Oort–Entropy is an album by bassist Barry Guy. It was recorded in May and July, 2004, at SWR Studio in Baden-Baden, Germany, and was released in 2005 by Intakt Records. On the album, which features a three-part composition by Guy, he plays bass and conducts members of his New Orchestra: Evan Parker and Mats Gustafsson on saxophone, Hans Koch on bass clarinet, Herb Robertson on trumpet, Johannes Bauer on trombone, Per Åke Holmlander on tuba, Agustí Fernández on piano, and Paul Lytton and Raymond Strid on percussion.[1][2]Oort–Entropy is the group's second recording, following 2001's Inscape–Tableaux.[3]
The authors of the Penguin Guide to Jazz Recordings awarded the album 4 stars, and stated that the "combination of written passages with improvisations has rarely been as well executed as in this piece... The music... has a strange and evanescent quality, working in shifting masses of sound that sometimes resolve into identifiable themes or lines but which more often remain distinct and separate."[4]

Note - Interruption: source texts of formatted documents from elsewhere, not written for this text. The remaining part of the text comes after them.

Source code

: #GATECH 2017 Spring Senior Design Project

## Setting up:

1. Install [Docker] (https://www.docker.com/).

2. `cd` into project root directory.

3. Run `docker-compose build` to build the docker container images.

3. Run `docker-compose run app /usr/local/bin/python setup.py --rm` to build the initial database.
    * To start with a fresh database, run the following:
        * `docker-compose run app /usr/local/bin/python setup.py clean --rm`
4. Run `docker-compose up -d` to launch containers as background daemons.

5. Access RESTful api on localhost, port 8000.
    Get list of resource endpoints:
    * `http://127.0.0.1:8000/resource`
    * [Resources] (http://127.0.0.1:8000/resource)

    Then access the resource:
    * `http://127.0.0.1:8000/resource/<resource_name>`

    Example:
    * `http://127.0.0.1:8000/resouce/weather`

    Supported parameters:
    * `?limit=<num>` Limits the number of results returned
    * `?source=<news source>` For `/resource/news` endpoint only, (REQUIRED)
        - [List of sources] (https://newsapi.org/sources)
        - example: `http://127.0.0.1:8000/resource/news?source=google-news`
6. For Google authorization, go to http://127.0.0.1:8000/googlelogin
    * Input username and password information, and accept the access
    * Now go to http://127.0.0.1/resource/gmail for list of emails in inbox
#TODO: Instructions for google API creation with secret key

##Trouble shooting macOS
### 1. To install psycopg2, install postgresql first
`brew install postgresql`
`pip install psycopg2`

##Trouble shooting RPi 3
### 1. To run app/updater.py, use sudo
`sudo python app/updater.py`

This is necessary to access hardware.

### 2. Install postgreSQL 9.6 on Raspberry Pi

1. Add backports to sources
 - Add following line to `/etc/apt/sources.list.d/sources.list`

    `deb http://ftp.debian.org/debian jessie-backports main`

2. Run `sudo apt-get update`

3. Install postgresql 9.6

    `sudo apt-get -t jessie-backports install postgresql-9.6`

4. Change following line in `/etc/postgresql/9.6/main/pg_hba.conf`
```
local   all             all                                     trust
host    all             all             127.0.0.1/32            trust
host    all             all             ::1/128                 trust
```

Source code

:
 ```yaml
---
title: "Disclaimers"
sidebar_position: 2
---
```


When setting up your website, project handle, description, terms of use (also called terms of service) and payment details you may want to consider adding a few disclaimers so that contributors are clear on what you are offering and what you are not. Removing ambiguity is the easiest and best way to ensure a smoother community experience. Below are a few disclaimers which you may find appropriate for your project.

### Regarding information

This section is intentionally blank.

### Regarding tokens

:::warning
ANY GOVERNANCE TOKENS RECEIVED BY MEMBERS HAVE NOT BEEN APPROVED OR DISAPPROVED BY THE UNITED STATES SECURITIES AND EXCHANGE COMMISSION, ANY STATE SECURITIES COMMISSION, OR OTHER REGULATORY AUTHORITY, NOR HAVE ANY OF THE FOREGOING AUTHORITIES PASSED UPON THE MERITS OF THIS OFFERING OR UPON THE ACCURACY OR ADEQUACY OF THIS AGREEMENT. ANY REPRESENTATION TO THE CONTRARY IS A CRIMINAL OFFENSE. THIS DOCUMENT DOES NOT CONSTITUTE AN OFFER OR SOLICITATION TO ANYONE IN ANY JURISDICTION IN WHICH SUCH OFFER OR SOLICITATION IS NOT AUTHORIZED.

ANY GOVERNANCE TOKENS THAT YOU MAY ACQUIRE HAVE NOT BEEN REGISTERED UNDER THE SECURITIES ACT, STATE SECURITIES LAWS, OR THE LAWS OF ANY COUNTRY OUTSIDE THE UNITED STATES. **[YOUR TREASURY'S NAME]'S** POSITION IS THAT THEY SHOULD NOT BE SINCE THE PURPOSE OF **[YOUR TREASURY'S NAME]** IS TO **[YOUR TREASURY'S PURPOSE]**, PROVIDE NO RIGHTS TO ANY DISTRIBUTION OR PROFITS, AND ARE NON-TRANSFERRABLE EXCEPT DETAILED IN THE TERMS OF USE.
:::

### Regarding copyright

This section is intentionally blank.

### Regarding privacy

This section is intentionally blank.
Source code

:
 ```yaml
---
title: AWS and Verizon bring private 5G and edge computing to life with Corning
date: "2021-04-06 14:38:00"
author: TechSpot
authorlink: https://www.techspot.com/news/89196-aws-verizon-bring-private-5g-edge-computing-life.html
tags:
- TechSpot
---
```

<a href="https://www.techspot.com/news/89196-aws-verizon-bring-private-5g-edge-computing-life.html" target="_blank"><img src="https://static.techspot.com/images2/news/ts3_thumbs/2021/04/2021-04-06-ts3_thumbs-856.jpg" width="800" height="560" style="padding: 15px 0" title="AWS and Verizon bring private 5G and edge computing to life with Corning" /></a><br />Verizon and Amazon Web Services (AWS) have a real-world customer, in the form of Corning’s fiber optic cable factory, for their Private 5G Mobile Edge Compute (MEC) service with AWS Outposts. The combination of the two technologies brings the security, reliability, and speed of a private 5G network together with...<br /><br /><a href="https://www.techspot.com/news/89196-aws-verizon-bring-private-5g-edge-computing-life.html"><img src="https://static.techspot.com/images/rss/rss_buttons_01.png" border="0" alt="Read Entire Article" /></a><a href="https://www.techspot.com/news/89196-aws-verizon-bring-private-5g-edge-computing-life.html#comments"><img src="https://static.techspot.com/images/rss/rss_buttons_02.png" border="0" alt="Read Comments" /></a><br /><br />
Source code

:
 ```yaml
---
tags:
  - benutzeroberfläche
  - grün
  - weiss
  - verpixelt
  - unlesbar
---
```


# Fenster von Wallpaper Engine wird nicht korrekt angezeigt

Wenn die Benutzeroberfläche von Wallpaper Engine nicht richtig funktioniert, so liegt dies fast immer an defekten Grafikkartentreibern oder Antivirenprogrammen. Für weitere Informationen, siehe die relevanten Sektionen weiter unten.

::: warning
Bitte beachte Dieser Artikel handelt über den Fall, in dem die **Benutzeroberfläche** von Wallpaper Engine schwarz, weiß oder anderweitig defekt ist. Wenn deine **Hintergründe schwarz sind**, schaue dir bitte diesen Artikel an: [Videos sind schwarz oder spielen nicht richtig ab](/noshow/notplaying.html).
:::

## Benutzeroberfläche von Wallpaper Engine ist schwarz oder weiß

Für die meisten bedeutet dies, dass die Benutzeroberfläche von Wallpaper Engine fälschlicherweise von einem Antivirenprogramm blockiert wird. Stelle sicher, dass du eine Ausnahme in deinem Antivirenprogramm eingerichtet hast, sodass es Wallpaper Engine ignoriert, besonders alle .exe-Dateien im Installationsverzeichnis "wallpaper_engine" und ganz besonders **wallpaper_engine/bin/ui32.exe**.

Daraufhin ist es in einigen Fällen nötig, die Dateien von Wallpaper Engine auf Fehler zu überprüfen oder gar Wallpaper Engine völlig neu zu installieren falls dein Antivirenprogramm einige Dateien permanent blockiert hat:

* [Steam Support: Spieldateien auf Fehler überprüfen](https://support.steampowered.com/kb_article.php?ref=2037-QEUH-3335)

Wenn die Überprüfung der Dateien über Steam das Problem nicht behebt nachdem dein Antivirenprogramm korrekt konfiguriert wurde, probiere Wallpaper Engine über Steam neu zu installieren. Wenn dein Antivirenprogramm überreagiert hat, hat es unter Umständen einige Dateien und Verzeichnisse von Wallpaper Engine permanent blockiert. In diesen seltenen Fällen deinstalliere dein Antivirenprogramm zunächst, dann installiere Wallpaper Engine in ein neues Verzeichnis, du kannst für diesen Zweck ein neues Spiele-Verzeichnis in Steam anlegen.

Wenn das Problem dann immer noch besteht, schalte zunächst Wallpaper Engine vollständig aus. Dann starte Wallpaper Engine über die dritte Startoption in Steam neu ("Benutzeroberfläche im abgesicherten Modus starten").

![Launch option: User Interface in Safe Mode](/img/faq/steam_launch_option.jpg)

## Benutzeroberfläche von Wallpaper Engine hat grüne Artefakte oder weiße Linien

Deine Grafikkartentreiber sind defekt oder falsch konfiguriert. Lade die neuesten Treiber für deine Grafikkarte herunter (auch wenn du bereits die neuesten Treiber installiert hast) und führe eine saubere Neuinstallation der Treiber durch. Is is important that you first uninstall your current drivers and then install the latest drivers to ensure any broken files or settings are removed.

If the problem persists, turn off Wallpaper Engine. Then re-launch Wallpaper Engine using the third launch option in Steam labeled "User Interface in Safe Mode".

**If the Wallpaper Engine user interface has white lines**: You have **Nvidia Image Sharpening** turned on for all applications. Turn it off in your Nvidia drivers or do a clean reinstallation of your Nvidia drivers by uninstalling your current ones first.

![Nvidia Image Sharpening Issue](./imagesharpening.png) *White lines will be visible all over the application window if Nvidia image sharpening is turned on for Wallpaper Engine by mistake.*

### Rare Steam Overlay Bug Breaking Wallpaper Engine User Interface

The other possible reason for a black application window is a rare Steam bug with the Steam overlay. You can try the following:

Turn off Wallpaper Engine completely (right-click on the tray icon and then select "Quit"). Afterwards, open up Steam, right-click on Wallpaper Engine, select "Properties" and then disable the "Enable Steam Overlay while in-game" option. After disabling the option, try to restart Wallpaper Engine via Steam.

Writing for All About Jazz, Glenn Astarita commented: "this release signifies an autonomous union of like-minded spirits where shape and form play a significant role in the artists' numerous improvisational exercises.... With mystical attributes, mind-blowing aural affects, and feverish soloing maneuvers, Oort-Entropy will most assuredly find itself on quite a few annual top ten lists as we close out 2005!"[5] In a separate AAJ review, Derek Taylor wrote: "Guy constructs each section with dynamic schemes and structures in mind, regularly parsing the band into various subdivisions of duo, trio and larger to get the job done. Grand skyward sweeps fluctuate with detailed ground-scale gestures to create a whole that refuses to view the orchestra as a single monolithic body... they constitute an aural abstract that effectively encapsulates the cosmic connotations and of the phenomena named in the disc's title."[6]
Writer Andrey Henkin praised the album's front line of horns, calling it "the most stimulating... in recent memory." He noted that, in comparison with the seven section structure of Inscape–Tableaux, Oort–Entropy "has three, allowing for more exposition within sections. And overall the time is almost 15 minutes less, making succinctness within expansion a necessary feature, masterfully accomplished."[7]
One Final Note's Jay Collins called the album "thrilling," and remarked: "mixing Guy's captivating compositional style with big guns... is a rather potent recipe for success. And boy does it ever work."[8]